*Aim of the exercise:* Where the records below have a line with "plus", that line is to be copied.

━━━━━━━━

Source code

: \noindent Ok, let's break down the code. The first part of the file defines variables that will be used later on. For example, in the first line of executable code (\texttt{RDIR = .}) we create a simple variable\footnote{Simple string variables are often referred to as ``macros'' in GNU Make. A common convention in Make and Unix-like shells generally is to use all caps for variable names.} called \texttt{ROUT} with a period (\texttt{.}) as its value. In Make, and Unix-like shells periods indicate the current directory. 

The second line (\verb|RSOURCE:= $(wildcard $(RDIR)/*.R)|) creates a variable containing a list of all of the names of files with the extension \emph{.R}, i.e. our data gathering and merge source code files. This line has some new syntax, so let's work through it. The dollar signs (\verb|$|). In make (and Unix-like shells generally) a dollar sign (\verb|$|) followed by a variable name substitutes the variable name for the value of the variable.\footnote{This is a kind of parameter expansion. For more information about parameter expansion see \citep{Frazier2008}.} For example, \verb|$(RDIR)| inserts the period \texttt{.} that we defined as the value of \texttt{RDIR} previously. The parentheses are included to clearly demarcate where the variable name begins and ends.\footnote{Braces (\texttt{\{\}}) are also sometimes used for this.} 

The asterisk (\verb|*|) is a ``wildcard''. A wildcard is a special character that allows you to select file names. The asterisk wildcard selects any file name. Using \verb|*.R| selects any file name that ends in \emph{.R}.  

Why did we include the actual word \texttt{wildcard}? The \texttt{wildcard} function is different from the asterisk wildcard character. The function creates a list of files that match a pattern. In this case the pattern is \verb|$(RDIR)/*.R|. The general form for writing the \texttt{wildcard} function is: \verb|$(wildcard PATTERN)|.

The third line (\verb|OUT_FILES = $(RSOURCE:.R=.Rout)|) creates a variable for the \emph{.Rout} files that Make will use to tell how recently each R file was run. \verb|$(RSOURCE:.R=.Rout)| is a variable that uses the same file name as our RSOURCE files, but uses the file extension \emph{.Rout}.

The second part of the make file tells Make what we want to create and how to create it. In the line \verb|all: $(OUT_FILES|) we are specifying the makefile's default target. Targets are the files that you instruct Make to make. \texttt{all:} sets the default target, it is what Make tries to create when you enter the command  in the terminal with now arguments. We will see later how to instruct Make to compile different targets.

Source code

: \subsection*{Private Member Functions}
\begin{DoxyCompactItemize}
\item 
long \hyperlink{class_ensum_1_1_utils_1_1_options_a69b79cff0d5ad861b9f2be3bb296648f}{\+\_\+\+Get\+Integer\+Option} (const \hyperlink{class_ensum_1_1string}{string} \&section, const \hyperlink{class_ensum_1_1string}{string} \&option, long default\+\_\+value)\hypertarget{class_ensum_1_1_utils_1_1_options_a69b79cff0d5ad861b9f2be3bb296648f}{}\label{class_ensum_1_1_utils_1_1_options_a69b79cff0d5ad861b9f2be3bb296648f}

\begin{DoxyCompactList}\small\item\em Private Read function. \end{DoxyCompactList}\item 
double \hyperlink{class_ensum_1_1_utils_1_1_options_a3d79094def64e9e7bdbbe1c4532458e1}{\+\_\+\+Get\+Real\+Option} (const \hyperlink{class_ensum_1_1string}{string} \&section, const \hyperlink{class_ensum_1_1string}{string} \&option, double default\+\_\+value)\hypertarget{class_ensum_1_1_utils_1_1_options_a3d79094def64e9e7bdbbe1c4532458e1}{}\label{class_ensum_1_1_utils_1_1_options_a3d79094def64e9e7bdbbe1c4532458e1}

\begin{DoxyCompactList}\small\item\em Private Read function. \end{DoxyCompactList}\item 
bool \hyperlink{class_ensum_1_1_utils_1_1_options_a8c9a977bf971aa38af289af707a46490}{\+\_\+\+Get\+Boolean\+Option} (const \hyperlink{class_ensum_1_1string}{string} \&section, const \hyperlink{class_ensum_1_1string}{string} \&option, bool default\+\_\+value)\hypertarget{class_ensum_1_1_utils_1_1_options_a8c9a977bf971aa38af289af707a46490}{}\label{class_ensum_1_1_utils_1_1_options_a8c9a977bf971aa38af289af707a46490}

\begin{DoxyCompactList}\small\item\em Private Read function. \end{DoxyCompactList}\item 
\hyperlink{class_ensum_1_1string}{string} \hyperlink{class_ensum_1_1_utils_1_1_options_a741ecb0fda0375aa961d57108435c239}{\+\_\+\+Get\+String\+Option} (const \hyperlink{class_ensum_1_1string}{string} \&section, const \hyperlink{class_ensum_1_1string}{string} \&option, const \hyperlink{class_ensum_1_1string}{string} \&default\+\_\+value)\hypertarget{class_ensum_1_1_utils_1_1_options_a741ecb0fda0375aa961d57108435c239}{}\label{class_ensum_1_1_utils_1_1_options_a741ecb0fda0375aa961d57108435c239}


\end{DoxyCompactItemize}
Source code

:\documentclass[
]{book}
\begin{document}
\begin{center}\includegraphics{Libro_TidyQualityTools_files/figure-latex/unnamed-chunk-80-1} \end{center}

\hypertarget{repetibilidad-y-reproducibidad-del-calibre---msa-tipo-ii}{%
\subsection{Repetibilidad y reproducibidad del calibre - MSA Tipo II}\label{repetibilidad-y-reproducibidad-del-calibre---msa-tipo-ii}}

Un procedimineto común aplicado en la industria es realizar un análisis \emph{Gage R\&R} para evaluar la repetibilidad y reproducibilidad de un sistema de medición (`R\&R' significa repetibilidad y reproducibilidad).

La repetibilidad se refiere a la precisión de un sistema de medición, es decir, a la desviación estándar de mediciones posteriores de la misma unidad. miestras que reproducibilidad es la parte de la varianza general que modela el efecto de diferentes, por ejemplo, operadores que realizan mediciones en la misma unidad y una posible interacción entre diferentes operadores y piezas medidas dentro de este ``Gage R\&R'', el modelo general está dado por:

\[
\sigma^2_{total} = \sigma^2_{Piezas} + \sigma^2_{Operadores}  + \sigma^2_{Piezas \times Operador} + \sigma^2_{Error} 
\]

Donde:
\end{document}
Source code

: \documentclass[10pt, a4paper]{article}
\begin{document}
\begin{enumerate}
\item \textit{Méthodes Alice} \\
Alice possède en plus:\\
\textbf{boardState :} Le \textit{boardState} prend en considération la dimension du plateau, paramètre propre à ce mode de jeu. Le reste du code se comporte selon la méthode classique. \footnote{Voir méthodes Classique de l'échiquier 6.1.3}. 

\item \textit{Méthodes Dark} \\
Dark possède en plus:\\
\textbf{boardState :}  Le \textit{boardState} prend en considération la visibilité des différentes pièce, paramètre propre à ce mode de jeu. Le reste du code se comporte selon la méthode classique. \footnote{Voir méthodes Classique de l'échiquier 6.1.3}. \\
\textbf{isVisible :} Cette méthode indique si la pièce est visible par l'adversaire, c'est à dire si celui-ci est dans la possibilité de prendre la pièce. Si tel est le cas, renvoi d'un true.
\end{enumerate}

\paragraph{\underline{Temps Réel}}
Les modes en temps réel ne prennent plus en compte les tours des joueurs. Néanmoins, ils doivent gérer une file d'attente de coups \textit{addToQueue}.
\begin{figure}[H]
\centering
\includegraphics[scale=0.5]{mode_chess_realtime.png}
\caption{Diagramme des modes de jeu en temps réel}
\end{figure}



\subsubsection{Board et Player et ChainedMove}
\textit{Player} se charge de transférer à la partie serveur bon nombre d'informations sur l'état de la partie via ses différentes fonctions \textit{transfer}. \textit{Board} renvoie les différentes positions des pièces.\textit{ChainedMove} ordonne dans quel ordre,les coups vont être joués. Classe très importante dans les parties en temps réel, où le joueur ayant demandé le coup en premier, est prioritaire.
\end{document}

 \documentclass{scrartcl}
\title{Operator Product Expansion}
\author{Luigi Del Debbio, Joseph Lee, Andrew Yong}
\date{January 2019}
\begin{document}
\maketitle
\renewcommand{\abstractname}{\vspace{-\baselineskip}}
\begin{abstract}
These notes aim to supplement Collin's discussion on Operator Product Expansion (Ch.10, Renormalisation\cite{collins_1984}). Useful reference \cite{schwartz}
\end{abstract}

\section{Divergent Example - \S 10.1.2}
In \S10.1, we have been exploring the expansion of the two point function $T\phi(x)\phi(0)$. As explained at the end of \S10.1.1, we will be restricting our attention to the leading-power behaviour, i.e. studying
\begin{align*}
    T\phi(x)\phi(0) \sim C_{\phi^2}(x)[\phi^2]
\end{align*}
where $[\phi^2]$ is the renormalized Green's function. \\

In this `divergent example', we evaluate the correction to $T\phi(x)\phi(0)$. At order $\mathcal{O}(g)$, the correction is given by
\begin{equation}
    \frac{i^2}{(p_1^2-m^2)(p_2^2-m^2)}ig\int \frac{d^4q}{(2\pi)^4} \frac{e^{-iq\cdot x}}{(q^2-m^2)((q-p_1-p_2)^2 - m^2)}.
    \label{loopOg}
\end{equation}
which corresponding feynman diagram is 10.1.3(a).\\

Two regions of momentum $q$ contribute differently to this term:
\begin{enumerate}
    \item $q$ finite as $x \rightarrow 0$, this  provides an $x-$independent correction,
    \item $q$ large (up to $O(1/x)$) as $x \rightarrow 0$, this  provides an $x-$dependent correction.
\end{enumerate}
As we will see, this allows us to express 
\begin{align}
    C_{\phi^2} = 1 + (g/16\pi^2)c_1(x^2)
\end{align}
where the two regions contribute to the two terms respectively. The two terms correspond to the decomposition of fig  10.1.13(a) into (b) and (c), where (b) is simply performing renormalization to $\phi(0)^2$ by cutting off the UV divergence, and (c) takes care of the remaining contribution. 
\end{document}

━━━━━━━━

*Reply:*
Alice possède en plus:\\
Dark possède en plus:\\
Les modes en temps réel ne prennent plus en compte les tours des joueurs. Néanmoins, ils doivent gérer une file d'attente de coups \textit{addToQueue}.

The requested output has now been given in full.